··· Dataset records ···

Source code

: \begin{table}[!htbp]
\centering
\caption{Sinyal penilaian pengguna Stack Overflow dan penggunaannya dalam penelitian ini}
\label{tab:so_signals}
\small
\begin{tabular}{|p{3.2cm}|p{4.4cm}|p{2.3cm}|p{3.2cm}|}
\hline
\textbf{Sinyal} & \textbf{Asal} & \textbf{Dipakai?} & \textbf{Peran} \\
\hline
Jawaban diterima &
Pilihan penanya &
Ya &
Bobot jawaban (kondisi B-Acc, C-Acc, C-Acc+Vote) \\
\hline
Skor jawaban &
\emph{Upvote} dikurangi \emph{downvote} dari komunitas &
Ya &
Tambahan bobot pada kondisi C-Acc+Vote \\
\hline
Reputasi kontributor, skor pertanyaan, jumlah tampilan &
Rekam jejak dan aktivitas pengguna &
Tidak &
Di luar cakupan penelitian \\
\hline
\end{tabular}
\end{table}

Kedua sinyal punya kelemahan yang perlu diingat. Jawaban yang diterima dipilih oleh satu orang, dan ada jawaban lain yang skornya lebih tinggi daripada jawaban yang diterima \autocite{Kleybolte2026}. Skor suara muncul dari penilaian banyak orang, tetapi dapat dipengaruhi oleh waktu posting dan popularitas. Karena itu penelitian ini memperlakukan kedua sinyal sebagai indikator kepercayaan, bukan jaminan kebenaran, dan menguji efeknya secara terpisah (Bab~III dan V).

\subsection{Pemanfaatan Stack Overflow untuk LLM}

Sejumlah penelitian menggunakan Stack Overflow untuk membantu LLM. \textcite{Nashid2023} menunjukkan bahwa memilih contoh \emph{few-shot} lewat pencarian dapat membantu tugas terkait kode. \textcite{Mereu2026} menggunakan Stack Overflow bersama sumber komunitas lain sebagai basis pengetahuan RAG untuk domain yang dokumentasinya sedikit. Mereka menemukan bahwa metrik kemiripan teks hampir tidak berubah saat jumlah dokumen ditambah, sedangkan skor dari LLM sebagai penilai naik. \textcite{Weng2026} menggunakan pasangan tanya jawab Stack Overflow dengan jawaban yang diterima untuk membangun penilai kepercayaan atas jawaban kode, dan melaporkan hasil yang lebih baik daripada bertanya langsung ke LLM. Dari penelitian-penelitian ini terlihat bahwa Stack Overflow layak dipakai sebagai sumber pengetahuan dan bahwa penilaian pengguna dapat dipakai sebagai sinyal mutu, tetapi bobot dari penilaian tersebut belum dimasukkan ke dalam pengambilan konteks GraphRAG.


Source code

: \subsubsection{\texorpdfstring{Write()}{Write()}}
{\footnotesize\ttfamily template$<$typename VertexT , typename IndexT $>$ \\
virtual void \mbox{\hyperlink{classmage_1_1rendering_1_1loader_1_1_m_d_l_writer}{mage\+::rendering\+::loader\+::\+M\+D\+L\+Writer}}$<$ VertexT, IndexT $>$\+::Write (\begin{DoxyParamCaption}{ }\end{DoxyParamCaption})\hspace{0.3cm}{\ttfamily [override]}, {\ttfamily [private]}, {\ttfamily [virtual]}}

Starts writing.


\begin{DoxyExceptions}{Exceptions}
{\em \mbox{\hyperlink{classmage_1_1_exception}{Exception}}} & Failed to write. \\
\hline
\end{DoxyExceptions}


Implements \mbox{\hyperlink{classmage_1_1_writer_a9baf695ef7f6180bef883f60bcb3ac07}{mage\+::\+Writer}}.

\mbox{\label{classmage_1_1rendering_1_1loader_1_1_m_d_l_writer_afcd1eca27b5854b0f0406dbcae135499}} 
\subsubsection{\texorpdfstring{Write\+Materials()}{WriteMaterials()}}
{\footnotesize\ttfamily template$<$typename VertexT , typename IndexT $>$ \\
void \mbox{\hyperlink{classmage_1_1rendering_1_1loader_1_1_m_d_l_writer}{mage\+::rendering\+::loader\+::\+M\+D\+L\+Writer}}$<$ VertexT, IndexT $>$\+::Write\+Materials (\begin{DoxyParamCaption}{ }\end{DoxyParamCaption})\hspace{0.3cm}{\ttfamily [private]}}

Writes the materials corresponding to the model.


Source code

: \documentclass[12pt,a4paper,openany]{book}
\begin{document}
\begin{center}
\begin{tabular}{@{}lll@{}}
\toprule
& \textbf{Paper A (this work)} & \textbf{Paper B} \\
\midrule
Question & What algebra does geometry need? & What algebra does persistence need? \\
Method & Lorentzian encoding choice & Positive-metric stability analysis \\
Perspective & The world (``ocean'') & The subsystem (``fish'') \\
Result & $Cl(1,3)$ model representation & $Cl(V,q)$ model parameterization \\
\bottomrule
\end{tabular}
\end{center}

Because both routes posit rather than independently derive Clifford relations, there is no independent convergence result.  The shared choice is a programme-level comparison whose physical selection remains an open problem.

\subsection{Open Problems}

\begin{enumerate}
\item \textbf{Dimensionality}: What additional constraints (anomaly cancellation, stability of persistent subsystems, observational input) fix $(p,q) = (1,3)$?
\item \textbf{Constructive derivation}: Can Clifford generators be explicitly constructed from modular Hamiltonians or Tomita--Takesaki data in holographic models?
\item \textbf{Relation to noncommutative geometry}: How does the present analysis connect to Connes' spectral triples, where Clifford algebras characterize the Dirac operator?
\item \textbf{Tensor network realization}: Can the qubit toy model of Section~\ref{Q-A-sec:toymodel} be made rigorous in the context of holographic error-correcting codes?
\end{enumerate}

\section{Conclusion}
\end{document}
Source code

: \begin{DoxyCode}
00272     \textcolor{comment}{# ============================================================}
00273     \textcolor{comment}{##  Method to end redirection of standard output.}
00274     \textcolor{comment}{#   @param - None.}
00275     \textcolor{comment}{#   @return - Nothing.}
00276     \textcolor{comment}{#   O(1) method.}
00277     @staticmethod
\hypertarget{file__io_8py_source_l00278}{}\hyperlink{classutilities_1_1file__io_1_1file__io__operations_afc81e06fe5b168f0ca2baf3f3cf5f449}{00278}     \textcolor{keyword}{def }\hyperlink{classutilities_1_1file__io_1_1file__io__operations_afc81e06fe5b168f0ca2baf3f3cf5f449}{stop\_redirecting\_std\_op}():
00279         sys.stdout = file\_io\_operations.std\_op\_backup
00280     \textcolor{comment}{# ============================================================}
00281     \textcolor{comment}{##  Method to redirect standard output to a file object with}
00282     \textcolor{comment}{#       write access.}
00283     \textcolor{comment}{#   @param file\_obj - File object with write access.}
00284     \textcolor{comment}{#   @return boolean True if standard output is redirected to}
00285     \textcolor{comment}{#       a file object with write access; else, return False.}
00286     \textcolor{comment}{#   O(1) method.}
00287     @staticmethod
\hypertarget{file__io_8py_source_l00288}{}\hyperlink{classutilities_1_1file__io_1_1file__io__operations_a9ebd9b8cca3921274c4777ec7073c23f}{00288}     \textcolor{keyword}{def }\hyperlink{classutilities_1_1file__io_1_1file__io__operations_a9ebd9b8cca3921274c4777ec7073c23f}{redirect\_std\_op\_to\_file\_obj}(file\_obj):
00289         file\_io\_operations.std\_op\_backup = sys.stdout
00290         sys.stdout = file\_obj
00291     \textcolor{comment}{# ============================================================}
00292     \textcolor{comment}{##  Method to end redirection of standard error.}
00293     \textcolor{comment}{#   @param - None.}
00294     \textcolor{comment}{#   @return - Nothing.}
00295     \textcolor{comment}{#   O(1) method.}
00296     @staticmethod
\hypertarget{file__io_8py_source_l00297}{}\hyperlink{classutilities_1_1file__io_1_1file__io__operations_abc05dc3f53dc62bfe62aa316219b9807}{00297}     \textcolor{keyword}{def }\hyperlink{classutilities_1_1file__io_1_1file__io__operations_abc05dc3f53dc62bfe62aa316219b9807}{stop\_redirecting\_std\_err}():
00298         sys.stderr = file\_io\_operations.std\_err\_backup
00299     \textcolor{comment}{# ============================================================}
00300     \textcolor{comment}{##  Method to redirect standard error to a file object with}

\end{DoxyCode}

···

• [What you will do]: Copy, without any change, the lines from the one that contains "sys.stderr = file\_io\_operations.std\_err\_backup" to the final line of the entries above.

• [Problem solution]:
00298         sys.stderr = file\_io\_operations.std\_err\_backup
00299     \textcolor{comment}{# ============================================================}
00300     \textcolor{comment}{##  Method to redirect standard error to a file object with}

\end{DoxyCode}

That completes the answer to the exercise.